Check out fuzzy_match for a different approach to rich, rules-based searching: https://github.com/seamusabshere/fuzzy_match.
FEBRL is another free data linking library written in Python: http://sourceforge.net/projects/febrl/.
* Fuzzy != magic. Every object from the left dataset will be matched with the highest-possible scoring match from the right dataset according to the rules you supply the matcher.
* You can use negative scores to decrease the likelihood of pairing.
* In cases where two or more left records match the same right record with the same score, the object chosen for final match
assignment is arbitrary.
* Testing is your friend. Test your rules in the controlled environment of the test suite before deploying on production data.
* If you use it, I'd love to know what problem you're applying it to. Besides using it in my company, I also use it for reconciling my bank statement.

## Deduplication

Pair2 includes a data deduplication module. See test/deduper_test.exs for examples.

## Copyright

Copyright (c) 2018 Barry Ezell. MIT License:

Permission is hereby granted, free of charge, to any person obtaining a copy of this software and associated documentation files (the "Software"), to deal in the Software without restriction, including without limitation the rights to use, copy, modify, merge, publish, distribute, sublicense, and/or sell copies of the Software, and to permit persons to whom the Software is furnished to do so, subject to the following conditions:

The above copyright notice and this permission notice shall be included in all copies or substantial portions of the Software.

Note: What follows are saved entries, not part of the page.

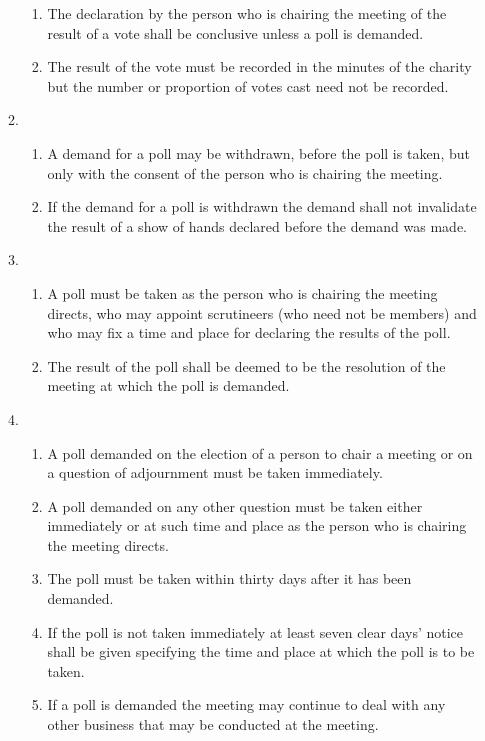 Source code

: \begin{enumerate}
\begin{enumerate}
    \begin{enumerate}
    \item
      The declaration by the person who is chairing the meeting of the
      result of a vote shall be conclusive unless a poll is demanded.
    \item
      The result of the vote must be recorded in the minutes of the
      charity but the number or proportion of votes cast need not be
      recorded.
    \end{enumerate}
  \item
    

    \begin{enumerate}
    \item
      A demand for a poll may be withdrawn, before the poll is taken, but
      only with the consent of the person who is chairing the meeting.
    \item
      If the demand for a poll is withdrawn the demand shall not
      invalidate the result of a show of hands declared before the demand
      was made.
    \end{enumerate}
  \item
    

    \begin{enumerate}
    \item
      A poll must be taken as the person who is chairing the meeting
      directs, who may appoint scrutineers (who need not be members) and
      who may fix a time and place for declaring the results of the poll.
    \item
      The result of the poll shall be deemed to be the resolution of the
      meeting at which the poll is demanded.
    \end{enumerate}
  \item
    

    \begin{enumerate}
    \item
      A poll demanded on the election of a person to chair a meeting or
      on a question of adjournment must be taken immediately.
    \item
      A poll demanded on any other question must be taken either
      immediately or at such time and place as the person who is chairing
      the meeting directs.
    \item
      The poll must be taken within thirty days after it has been
      demanded.
    \item
      If the poll is not taken immediately at least seven clear days'
      notice shall be given specifying the time and place at which the
      poll is to be taken.
    \item
      If a poll is demanded the meeting may continue to deal with any
      other business that may be conducted at the meeting.
    \end{enumerate}
  \end{enumerate}


\end{enumerate}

THE SOFTWARE IS PROVIDED "AS IS", WITHOUT WARRANTY OF ANY KIND, EXPRESS OR IMPLIED, INCLUDING BUT NOT LIMITED TO THE WARRANTIES OF MERCHANTABILITY, FITNESS FOR A PARTICULAR PURPOSE AND NONINFRINGEMENT. IN NO EVENT SHALL THE AUTHORS OR COPYRIGHT HOLDERS BE LIABLE FOR ANY CLAIM, DAMAGES OR OTHER LIABILITY, WHETHER IN AN ACTION OF CONTRACT, TORT OR OTHERWISE, ARISING FROM, OUT OF OR IN CONNECTION WITH THE SOFTWARE OR THE USE OR OTHER DEALINGS IN THE SOFTWARE.